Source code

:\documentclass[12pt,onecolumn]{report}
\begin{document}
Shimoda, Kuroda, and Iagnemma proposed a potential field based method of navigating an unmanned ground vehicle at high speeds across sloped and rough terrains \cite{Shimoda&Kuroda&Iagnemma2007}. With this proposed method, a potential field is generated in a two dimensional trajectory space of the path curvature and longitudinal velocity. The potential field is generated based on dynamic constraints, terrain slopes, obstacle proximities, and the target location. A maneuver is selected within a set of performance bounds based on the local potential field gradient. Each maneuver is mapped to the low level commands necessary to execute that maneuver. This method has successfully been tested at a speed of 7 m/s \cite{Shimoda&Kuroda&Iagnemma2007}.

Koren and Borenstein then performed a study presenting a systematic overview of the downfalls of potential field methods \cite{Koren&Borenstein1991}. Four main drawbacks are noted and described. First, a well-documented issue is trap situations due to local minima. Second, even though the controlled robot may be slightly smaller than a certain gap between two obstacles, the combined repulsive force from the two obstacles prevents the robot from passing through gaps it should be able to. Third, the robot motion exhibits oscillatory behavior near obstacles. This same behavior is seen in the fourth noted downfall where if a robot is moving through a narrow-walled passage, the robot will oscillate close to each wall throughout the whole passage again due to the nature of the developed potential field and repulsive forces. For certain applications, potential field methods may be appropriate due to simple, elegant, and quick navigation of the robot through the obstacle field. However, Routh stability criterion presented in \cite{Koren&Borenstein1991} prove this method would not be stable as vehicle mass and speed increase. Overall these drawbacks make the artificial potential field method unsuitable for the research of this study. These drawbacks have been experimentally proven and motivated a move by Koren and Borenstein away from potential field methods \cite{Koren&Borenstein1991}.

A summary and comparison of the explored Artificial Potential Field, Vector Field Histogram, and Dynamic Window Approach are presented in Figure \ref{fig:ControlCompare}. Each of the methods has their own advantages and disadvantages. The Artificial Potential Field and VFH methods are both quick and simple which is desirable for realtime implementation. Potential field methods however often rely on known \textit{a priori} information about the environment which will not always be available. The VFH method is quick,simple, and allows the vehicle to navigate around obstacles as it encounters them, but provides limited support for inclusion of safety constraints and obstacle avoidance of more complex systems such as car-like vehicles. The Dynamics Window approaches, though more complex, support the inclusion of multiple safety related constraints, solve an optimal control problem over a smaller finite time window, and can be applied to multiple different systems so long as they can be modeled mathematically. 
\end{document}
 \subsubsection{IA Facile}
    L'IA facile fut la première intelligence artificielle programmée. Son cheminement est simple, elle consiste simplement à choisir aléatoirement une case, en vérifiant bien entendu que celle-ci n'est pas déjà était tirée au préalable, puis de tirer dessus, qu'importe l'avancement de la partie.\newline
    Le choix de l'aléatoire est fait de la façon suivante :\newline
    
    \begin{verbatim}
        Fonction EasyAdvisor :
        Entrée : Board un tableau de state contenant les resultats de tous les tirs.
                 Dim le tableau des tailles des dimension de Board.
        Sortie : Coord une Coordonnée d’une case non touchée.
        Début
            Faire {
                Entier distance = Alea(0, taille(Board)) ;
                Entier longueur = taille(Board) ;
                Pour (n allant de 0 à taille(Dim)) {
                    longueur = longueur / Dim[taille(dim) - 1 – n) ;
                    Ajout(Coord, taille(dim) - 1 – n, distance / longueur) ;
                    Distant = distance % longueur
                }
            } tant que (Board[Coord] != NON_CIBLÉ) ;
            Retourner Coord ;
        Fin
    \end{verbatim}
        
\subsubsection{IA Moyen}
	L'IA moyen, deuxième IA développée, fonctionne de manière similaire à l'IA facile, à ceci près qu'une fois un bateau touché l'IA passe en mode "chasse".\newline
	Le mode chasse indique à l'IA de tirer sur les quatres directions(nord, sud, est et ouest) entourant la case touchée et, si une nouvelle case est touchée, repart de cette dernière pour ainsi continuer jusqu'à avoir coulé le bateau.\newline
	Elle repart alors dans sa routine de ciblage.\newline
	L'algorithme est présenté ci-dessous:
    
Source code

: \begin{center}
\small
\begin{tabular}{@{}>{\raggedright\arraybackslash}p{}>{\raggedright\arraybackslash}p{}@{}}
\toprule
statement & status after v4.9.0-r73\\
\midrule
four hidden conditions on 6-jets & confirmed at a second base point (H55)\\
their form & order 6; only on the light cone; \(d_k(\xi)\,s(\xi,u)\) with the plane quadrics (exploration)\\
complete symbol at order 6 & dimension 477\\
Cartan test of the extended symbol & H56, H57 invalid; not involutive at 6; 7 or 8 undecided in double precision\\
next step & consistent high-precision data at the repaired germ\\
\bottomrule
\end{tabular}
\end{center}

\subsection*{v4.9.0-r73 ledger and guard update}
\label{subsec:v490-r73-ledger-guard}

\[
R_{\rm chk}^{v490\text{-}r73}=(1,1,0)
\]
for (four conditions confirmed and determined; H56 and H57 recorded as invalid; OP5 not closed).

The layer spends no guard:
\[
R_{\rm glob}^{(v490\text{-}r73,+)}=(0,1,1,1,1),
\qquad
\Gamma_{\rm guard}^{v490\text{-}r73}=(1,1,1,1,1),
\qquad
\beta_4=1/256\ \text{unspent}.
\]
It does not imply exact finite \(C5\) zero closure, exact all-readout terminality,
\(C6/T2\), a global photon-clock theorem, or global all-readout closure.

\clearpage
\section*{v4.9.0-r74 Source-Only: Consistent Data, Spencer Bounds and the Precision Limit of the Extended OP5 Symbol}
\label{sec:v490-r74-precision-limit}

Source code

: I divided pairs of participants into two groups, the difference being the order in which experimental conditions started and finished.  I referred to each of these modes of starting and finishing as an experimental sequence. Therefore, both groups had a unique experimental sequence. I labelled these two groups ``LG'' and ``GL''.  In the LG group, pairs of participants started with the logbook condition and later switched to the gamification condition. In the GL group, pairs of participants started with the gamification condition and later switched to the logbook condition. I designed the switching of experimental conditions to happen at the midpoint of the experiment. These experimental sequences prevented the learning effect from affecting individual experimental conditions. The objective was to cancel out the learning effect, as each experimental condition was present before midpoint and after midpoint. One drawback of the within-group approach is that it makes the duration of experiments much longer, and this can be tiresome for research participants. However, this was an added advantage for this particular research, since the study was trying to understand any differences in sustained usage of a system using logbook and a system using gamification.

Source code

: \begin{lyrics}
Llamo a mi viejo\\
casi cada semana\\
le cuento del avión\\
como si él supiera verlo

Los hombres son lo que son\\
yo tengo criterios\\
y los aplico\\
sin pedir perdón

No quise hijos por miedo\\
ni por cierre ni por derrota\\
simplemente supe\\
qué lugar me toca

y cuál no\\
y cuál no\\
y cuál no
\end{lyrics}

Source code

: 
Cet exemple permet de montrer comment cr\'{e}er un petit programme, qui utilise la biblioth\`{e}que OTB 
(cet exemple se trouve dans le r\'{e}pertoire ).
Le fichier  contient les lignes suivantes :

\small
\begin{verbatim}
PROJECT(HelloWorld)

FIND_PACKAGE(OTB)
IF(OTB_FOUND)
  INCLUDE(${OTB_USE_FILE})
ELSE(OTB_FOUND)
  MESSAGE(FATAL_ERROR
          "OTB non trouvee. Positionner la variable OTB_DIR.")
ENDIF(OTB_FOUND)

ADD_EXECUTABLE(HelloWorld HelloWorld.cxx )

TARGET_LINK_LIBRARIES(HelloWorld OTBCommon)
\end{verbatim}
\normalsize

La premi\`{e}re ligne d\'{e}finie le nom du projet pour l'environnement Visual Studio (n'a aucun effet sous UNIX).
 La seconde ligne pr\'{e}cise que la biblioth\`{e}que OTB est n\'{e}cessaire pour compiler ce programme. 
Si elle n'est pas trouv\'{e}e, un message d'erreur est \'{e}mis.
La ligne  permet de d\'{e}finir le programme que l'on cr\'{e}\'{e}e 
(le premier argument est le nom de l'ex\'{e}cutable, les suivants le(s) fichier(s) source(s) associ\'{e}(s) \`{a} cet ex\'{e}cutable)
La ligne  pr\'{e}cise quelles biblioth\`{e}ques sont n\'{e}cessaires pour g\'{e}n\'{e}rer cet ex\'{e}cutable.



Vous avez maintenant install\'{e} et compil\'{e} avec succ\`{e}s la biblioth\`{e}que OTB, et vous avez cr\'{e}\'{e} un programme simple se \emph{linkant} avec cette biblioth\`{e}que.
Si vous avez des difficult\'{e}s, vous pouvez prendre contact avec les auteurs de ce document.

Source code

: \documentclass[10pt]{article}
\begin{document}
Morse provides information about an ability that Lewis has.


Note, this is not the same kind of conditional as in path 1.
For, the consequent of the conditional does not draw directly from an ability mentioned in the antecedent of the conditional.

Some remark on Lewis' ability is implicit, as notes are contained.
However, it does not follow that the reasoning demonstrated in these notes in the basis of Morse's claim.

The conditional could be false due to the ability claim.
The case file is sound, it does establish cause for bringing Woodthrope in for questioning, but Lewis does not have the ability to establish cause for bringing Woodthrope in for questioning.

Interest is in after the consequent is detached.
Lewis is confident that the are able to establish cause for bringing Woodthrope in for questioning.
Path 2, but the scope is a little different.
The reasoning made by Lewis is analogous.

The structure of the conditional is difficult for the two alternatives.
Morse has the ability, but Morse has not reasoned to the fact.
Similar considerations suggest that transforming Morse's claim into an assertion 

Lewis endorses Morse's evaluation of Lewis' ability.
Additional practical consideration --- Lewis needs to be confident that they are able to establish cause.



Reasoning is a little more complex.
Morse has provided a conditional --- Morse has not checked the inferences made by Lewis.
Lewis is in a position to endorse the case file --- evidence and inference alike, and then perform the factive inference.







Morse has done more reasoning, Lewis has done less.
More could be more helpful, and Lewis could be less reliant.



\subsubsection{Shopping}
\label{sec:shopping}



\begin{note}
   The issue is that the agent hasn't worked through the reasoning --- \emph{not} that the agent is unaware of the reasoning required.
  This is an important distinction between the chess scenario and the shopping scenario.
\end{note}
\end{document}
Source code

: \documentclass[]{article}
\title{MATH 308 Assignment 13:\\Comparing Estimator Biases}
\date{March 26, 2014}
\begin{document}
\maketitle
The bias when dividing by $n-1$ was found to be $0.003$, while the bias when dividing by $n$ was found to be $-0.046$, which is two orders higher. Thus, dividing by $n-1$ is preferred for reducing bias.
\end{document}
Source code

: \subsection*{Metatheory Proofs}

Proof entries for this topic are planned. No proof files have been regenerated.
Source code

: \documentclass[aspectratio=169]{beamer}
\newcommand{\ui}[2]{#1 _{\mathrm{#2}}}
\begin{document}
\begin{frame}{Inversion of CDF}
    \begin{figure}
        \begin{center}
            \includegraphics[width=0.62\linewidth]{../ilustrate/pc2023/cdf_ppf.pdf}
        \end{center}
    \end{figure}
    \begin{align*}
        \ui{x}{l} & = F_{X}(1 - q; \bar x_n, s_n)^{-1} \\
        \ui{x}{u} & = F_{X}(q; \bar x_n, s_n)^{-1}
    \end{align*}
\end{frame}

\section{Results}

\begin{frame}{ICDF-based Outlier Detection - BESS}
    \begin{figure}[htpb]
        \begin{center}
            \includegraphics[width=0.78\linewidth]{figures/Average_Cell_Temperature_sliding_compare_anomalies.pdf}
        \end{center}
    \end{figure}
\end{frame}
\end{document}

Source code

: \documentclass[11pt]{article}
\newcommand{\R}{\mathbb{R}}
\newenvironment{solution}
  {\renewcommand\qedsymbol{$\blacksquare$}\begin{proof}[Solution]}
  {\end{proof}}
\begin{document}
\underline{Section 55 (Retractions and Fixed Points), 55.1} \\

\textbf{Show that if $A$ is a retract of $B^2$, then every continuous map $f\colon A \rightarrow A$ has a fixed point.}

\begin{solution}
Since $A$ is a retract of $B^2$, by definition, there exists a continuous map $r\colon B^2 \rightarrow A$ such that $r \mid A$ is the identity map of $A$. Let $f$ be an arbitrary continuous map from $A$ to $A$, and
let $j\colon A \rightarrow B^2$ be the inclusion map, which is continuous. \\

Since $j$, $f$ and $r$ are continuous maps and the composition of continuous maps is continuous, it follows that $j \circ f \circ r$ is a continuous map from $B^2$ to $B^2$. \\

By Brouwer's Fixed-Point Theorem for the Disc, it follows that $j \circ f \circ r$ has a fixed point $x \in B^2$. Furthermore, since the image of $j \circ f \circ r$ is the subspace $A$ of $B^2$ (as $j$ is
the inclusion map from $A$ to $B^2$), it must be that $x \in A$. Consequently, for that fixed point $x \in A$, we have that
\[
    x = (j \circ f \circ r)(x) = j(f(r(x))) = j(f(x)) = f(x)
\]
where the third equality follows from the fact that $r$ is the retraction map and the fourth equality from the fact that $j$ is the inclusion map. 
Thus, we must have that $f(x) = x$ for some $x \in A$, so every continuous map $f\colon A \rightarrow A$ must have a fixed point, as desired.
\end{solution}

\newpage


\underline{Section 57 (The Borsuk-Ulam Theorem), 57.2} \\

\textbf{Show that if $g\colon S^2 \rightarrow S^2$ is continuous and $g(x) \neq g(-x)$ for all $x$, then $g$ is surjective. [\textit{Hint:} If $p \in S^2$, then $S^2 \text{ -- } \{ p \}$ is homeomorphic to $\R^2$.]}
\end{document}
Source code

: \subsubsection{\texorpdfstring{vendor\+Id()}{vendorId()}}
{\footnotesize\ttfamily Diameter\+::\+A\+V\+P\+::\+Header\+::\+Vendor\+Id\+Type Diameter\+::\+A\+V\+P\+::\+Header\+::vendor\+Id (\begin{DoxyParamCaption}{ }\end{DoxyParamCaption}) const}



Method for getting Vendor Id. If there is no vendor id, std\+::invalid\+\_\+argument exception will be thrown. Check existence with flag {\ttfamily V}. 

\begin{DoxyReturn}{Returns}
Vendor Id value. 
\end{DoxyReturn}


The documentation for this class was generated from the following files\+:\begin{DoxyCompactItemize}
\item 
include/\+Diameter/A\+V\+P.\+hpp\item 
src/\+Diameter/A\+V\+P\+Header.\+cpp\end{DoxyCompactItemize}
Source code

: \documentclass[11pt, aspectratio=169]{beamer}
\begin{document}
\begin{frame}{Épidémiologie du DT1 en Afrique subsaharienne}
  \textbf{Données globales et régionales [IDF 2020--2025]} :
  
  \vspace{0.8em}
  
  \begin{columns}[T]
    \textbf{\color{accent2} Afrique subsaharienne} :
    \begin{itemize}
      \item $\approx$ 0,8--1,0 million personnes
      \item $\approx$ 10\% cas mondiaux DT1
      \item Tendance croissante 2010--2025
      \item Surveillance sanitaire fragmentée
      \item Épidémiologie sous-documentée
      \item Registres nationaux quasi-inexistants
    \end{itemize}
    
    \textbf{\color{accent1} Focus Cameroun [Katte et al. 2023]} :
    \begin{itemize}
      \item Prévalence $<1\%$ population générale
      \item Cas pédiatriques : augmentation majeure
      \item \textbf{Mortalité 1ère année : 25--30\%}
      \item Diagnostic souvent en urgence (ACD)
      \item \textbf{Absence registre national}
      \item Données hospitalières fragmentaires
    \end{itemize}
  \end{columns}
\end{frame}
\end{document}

Work to complete:
Check each line of the data above for the word "Board" and say how many lines have it. Give the number alone.

Response to this exercise:
5